She, genius she, suggested that I write about how I was feeling. Those initial writings became the bandaged place.

It’s taken 11 years for this play to get to today.

So often playwriting is about patience and resilience – more than anything else.

LR: Dance plays a major role in the bandaged place. Can you talk about your own relationship to dance or your curiosity about dance that informs the play?

HR: I’m not a dancer.
I took a few classes in high school.
And a few more in college.

But I’ve always been drawn to the body.
How it moves.
How its movement tells a story.

And this story, in specific, has always felt best expressed through dance.

LR: You and director David Mendizábal have a long history as collaborators. What makes your work together successful? What do you look for in a collaborator?
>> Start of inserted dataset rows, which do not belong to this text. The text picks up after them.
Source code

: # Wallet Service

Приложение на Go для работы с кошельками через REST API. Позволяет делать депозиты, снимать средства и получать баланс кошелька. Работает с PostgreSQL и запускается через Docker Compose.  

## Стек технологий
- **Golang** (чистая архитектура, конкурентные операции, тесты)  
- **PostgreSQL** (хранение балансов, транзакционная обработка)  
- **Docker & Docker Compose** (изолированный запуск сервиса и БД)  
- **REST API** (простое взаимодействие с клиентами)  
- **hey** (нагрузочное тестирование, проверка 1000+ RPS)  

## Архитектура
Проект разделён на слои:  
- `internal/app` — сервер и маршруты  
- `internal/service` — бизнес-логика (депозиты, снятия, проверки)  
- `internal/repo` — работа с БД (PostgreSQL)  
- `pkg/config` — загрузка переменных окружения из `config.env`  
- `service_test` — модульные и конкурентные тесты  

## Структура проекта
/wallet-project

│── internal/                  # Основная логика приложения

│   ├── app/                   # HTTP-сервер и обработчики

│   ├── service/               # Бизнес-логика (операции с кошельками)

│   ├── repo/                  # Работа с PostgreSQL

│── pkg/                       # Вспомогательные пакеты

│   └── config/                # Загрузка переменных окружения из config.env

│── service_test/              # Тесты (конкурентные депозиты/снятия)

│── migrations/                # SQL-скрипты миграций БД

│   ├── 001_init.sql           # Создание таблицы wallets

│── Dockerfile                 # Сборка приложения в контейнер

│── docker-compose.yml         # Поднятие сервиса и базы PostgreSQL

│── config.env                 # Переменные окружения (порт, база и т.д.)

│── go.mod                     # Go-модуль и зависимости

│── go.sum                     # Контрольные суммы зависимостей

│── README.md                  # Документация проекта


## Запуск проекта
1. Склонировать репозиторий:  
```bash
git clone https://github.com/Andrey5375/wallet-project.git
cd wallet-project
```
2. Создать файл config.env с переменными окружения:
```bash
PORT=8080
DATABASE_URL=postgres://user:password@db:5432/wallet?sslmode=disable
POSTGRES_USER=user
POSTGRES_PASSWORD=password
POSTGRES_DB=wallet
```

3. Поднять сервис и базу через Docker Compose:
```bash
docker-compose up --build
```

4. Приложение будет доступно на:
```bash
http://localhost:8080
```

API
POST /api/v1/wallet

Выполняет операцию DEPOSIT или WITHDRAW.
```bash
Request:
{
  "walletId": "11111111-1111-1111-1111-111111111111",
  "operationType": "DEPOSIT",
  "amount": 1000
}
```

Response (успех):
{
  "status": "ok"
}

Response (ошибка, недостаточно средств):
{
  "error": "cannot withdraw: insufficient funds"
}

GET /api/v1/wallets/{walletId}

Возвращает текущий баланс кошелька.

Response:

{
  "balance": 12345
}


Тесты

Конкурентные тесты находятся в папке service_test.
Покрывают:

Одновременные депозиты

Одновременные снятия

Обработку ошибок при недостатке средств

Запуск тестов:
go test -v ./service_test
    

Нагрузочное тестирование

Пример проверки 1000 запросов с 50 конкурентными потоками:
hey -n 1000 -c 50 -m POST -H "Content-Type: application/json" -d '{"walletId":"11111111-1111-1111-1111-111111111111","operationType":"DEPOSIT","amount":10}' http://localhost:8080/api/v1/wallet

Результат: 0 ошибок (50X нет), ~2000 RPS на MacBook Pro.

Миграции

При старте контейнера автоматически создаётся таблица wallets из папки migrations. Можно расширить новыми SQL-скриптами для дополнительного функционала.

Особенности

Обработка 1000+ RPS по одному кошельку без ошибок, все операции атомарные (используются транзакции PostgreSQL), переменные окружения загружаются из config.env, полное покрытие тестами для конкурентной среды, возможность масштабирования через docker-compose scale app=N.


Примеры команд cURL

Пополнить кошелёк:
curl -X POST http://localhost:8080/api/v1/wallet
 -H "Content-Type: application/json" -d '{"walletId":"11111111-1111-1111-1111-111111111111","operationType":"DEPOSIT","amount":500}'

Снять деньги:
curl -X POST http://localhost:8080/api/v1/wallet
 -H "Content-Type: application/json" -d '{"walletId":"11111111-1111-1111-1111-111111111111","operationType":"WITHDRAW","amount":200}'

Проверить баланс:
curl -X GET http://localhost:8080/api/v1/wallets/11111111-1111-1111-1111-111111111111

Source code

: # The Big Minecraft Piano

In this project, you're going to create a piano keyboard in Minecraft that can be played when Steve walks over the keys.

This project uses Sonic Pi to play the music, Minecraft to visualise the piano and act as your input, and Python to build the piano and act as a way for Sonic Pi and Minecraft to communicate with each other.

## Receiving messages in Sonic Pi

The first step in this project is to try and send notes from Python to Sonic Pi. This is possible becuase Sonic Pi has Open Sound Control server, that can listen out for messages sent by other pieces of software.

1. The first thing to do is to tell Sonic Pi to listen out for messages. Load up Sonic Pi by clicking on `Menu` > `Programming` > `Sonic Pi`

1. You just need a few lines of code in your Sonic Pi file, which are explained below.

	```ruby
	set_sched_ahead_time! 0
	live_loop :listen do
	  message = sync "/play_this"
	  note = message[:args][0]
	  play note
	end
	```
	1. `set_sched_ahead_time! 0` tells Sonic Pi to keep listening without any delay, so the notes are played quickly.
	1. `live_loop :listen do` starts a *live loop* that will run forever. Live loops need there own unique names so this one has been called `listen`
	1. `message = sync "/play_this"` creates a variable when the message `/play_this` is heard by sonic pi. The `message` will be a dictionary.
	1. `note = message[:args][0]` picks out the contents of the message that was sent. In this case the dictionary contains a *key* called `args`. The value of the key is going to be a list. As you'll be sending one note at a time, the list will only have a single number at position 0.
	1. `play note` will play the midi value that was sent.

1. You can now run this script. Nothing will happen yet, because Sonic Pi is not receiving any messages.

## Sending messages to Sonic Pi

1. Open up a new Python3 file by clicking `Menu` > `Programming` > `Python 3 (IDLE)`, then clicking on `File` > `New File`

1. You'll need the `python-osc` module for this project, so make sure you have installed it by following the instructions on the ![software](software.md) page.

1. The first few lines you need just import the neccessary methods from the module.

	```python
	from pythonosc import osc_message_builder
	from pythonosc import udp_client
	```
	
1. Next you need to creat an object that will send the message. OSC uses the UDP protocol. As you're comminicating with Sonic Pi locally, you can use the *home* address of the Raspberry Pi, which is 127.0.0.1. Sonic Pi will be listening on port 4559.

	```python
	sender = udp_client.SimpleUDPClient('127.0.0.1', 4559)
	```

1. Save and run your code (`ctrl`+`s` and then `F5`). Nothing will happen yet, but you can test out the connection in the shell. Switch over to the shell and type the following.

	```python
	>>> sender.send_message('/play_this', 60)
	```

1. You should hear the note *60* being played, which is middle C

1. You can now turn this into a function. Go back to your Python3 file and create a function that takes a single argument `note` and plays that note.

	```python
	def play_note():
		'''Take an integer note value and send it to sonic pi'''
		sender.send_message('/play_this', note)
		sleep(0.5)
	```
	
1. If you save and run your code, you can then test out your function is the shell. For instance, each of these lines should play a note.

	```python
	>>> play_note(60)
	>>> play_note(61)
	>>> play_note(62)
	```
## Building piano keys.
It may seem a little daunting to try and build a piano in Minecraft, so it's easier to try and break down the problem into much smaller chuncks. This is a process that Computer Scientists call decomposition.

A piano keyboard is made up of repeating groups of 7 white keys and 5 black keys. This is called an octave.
HR: David and I have known each other for 15 years.
He’s my frequent collaborator and confidante.
My one-time roommate.
A member of my wedding party.
My best friend.

There’s a trust there.
Borne of shared experiences.
Theatre experiences and life experiences.

David gets me.
He gets my work.
My words.
My… me.

David was one of the first people to express unequivocal support for my art.
We met, and he was all in.
And that means… well, everything.

LR: What advice do you have for emerging playwrights?

HR: Write.
Don’t be afraid of failure, of not being perfect, of falling on your face.
Just write.
Sometimes you need to fall on your face to really grow.

And be kind.
Mostly because it’s the right thing to do.
And also because you never know who anyone’s going to be.
That PA
Or that assistant director
Or that ensemble member
They could be… anyone in five years, 10 years…
They could be an advocate.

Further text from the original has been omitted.